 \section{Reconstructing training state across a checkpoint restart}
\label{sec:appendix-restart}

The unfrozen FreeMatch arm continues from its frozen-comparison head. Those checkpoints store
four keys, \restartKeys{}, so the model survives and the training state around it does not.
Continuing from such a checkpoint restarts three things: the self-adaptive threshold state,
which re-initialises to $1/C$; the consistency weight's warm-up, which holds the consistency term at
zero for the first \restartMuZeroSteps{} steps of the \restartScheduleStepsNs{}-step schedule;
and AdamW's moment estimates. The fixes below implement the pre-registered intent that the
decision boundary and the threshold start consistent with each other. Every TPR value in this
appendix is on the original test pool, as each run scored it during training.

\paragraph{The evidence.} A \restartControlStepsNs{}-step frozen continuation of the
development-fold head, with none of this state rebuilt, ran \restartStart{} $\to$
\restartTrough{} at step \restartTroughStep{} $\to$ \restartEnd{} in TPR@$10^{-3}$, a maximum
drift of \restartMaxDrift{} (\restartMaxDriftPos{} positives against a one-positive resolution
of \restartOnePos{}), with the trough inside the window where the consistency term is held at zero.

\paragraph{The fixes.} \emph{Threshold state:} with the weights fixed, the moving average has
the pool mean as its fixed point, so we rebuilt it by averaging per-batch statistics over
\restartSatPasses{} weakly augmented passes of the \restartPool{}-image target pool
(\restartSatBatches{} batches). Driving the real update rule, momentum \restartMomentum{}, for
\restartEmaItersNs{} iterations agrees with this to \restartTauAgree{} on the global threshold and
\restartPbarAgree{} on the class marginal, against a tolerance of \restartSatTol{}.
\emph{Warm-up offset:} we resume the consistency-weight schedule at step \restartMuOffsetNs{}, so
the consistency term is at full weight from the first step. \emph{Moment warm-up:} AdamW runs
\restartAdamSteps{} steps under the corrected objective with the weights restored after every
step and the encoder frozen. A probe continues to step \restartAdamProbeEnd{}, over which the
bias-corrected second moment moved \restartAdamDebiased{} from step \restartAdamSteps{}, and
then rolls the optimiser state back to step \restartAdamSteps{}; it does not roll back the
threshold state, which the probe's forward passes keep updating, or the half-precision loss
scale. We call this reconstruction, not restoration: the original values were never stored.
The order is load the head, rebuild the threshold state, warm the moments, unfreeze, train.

════════════════════

YOUR ASSIGNMENT:
Write only the number of lines in the data above that include "against".

WORKED SOLUTION:
2